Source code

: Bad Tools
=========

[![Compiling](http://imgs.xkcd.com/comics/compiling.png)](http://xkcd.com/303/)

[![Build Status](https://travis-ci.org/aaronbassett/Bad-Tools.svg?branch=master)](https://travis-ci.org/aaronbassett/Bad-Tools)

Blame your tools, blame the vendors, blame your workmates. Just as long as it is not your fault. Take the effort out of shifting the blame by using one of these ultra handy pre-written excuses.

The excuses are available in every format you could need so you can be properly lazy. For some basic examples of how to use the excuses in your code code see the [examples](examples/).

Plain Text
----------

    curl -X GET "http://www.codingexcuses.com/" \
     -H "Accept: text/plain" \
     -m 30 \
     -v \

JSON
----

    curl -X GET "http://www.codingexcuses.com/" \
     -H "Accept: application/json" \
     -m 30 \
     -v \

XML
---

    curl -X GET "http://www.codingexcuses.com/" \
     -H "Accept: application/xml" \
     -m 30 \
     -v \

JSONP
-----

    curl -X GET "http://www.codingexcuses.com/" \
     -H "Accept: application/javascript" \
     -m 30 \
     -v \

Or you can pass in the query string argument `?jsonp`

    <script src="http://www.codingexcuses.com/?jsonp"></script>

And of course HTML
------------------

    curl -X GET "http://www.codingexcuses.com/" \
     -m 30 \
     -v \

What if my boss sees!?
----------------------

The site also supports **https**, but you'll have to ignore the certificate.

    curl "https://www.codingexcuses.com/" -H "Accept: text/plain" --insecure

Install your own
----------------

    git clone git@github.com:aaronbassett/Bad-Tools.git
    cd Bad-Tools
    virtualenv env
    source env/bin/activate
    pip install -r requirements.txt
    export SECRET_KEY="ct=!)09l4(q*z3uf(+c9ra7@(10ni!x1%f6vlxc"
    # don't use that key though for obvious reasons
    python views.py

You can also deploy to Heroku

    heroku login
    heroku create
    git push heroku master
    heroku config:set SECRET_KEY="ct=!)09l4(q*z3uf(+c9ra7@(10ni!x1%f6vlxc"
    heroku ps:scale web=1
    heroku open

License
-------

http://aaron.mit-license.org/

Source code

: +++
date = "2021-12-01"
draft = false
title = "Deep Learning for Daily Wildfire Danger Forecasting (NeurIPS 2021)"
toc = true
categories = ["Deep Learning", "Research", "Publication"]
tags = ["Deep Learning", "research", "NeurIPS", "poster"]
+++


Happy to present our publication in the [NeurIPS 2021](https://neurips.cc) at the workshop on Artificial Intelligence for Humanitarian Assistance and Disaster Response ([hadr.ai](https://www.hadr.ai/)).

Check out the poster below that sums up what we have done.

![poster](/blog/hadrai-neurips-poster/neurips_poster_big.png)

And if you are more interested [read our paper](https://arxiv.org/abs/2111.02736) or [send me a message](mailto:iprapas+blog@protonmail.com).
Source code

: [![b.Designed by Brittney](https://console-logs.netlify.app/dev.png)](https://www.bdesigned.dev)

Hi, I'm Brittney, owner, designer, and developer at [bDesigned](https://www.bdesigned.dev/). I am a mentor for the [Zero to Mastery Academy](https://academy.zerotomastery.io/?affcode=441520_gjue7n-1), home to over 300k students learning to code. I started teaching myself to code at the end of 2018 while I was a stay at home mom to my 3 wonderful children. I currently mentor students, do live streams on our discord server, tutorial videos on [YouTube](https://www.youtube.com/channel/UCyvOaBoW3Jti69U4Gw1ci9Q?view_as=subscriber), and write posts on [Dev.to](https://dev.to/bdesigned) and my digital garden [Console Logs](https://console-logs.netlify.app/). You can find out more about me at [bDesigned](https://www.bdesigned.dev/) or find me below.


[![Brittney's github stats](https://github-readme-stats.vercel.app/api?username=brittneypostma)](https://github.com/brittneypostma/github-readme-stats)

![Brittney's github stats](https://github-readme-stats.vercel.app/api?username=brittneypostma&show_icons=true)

Exercise -> Output the records once more, exactly as they stand.

Result of the task ->
Source code

: Bad Tools
=========

[![Compiling](http://imgs.xkcd.com/comics/compiling.png)](http://xkcd.com/303/)

[![Build Status](https://travis-ci.org/aaronbassett/Bad-Tools.svg?branch=master)](https://travis-ci.org/aaronbassett/Bad-Tools)

Blame your tools, blame the vendors, blame your workmates. Just as long as it is not your fault. Take the effort out of shifting the blame by using one of these ultra handy pre-written excuses.

The excuses are available in every format you could need so you can be properly lazy. For some basic examples of how to use the excuses in your code code see the [examples](examples/).

Plain Text
----------

    curl -X GET "http://www.codingexcuses.com/" \
     -H "Accept: text/plain" \
     -m 30 \
     -v \

JSON
----

    curl -X GET "http://www.codingexcuses.com/" \
     -H "Accept: application/json" \
     -m 30 \
     -v \

XML
---

    curl -X GET "http://www.codingexcuses.com/" \
     -H "Accept: application/xml" \
     -m 30 \
     -v \

JSONP
-----

    curl -X GET "http://www.codingexcuses.com/" \
     -H "Accept: application/javascript" \
     -m 30 \
     -v \

Or you can pass in the query string argument `?jsonp`

    <script src="http://www.codingexcuses.com/?jsonp"></script>

And of course HTML
------------------

    curl -X GET "http://www.codingexcuses.com/" \
     -m 30 \
     -v \

What if my boss sees!?
----------------------

The site also supports **https**, but you'll have to ignore the certificate.

    curl "https://www.codingexcuses.com/" -H "Accept: text/plain" --insecure

Install your own
----------------

    git clone git@github.com:aaronbassett/Bad-Tools.git
    cd Bad-Tools
    virtualenv env
    source env/bin/activate
    pip install -r requirements.txt
    export SECRET_KEY="ct=!)09l4(q*z3uf(+c9ra7@(10ni!x1%f6vlxc"
    # don't use that key though for obvious reasons
    python views.py

You can also deploy to Heroku

    heroku login
    heroku create
    git push heroku master
    heroku config:set SECRET_KEY="ct=!)09l4(q*z3uf(+c9ra7@(10ni!x1%f6vlxc"
    heroku ps:scale web=1
    heroku open

License
-------

http://aaron.mit-license.org/

Source code

: +++
date = "2021-12-01"
draft = false
title = "Deep Learning for Daily Wildfire Danger Forecasting (NeurIPS 2021)"
toc = true
categories = ["Deep Learning", "Research", "Publication"]
tags = ["Deep Learning", "research", "NeurIPS", "poster"]
+++


Happy to present our publication in the [NeurIPS 2021](https://neurips.cc) at the workshop on Artificial Intelligence for Humanitarian Assistance and Disaster Response ([hadr.ai](https://www.hadr.ai/)).

Check out the poster below that sums up what we have done.

![poster](/blog/hadrai-neurips-poster/neurips_poster_big.png)

And if you are more interested [read our paper](https://arxiv.org/abs/2111.02736) or [send me a message](mailto:iprapas+blog@protonmail.com).
Source code

: [![b.Designed by Brittney](https://console-logs.netlify.app/dev.png)](https://www.bdesigned.dev)

Hi, I'm Brittney, owner, designer, and developer at [bDesigned](https://www.bdesigned.dev/). I am a mentor for the [Zero to Mastery Academy](https://academy.zerotomastery.io/?affcode=441520_gjue7n-1), home to over 300k students learning to code. I started teaching myself to code at the end of 2018 while I was a stay at home mom to my 3 wonderful children. I currently mentor students, do live streams on our discord server, tutorial videos on [YouTube](https://www.youtube.com/channel/UCyvOaBoW3Jti69U4Gw1ci9Q?view_as=subscriber), and write posts on [Dev.to](https://dev.to/bdesigned) and my digital garden [Console Logs](https://console-logs.netlify.app/). You can find out more about me at [bDesigned](https://www.bdesigned.dev/) or find me below.


[![Brittney's github stats](https://github-readme-stats.vercel.app/api?username=brittneypostma)](https://github.com/brittneypostma/github-readme-stats)

![Brittney's github stats](https://github-readme-stats.vercel.app/api?username=brittneypostma&show_icons=true)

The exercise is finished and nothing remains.